◆ **Exercise aim**
Extract the run of lines that starts at the top of the records below and ends at the line with "- ✅ **UX**: Excellent", keeping both ends and excluding pictures.

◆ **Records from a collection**

────

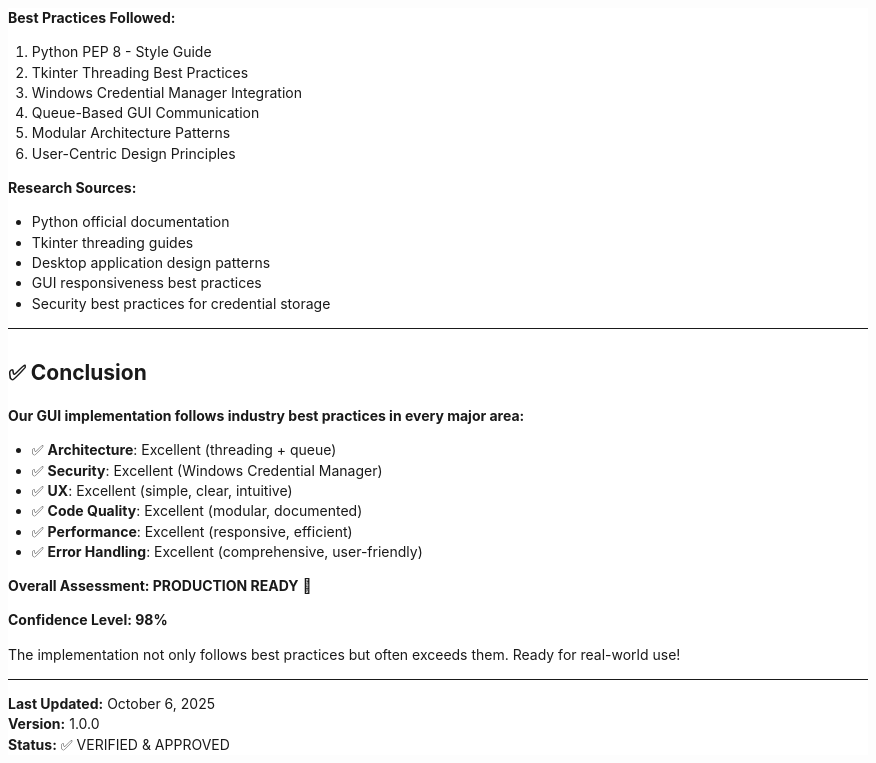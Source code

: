 **Best Practices Followed:**
1. Python PEP 8 - Style Guide
2. Tkinter Threading Best Practices
3. Windows Credential Manager Integration
4. Queue-Based GUI Communication
5. Modular Architecture Patterns
6. User-Centric Design Principles

**Research Sources:**
- Python official documentation
- Tkinter threading guides
- Desktop application design patterns
- GUI responsiveness best practices
- Security best practices for credential storage

---

## ✅ Conclusion

**Our GUI implementation follows industry best practices in every major area:**

- ✅ **Architecture**: Excellent (threading + queue)
- ✅ **Security**: Excellent (Windows Credential Manager)
- ✅ **UX**: Excellent (simple, clear, intuitive)
- ✅ **Code Quality**: Excellent (modular, documented)
- ✅ **Performance**: Excellent (responsive, efficient)
- ✅ **Error Handling**: Excellent (comprehensive, user-friendly)

**Overall Assessment: PRODUCTION READY** 🎉

**Confidence Level: 98%**

The implementation not only follows best practices but often exceeds them. Ready for real-world use!

---

**Last Updated:** October 6, 2025  
**Version:** 1.0.0  
**Status:** ✅ VERIFIED & APPROVED

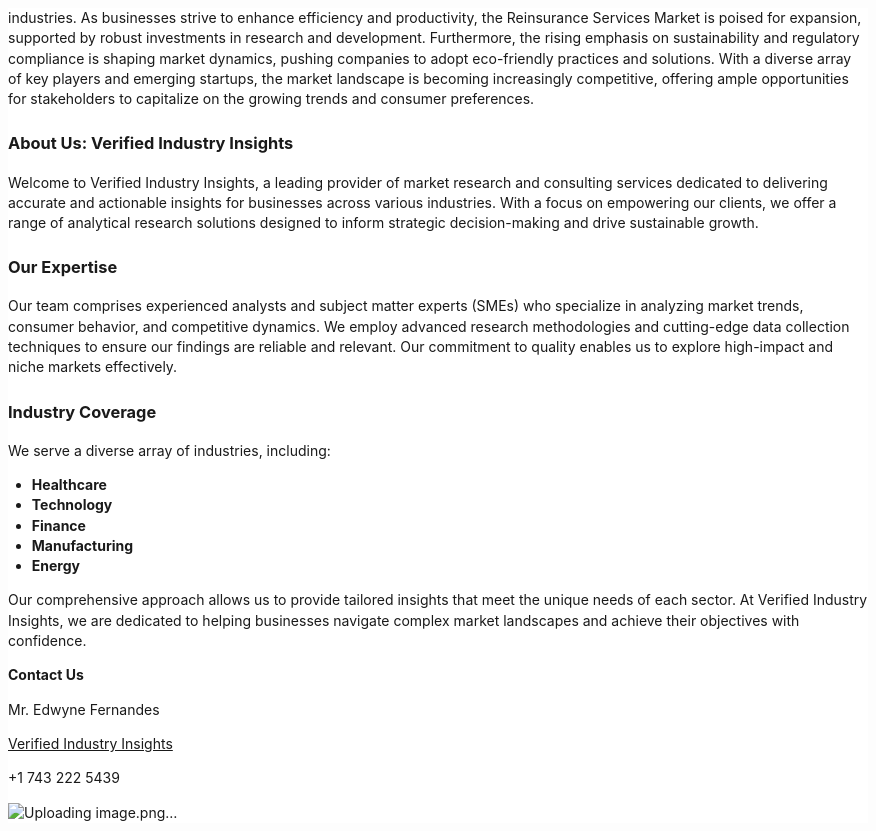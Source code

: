 industries. As businesses strive to enhance efficiency and productivity, the Reinsurance Services Market is poised for expansion, supported by robust investments in research and development. Furthermore, the rising emphasis on sustainability and regulatory compliance is shaping market dynamics, pushing companies to adopt eco-friendly practices and solutions. With a diverse array of key players and emerging startups, the market landscape is becoming increasingly competitive, offering ample opportunities for stakeholders to capitalize on the growing trends and consumer preferences.</p><h3>About Us: Verified Industry Insights</h3><p>Welcome to Verified Industry Insights, a leading provider of market research and consulting services dedicated to delivering accurate and actionable insights for businesses across various industries. With a focus on empowering our clients, we offer a range of analytical research solutions designed to inform strategic decision-making and drive sustainable growth.</p><h3>Our Expertise</h3><p>Our team comprises experienced analysts and subject matter experts (SMEs) who specialize in analyzing market trends, consumer behavior, and competitive dynamics. We employ advanced research methodologies and cutting-edge data collection techniques to ensure our findings are reliable and relevant. Our commitment to quality enables us to explore high-impact and niche markets effectively.</p><h3>Industry Coverage</h3><p>We serve a diverse array of industries, including:</p><ul><li><strong>Healthcare</strong></li><li><strong>Technology</strong></li><li><strong>Finance</strong></li><li><strong>Manufacturing</strong></li><li><strong>Energy</strong></li></ul><p>Our comprehensive approach allows us to provide tailored insights that meet the unique needs of each sector. At Verified Industry Insights, we are dedicated to helping businesses navigate complex market landscapes and achieve their objectives with confidence.</p><p><strong>Contact Us</strong></p><p>Mr. Edwyne Fernandes</p><p><a href="https://www.verifiedindustryinsights.com/">Verified Industry Insights</a></p><p>+1 743 222 5439</p>
![Uploading image.png…]()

────

◆ **Written solution**
Source code

: **Best Practices Followed:**
1. Python PEP 8 - Style Guide
2. Tkinter Threading Best Practices
3. Windows Credential Manager Integration
4. Queue-Based GUI Communication
5. Modular Architecture Patterns
6. User-Centric Design Principles

**Research Sources:**
- Python official documentation
- Tkinter threading guides
- Desktop application design patterns
- GUI responsiveness best practices
- Security best practices for credential storage

---

## ✅ Conclusion

**Our GUI implementation follows industry best practices in every major area:**

- ✅ **Architecture**: Excellent (threading + queue)
- ✅ **Security**: Excellent (Windows Credential Manager)
- ✅ **UX**: Excellent (simple, clear, intuitive)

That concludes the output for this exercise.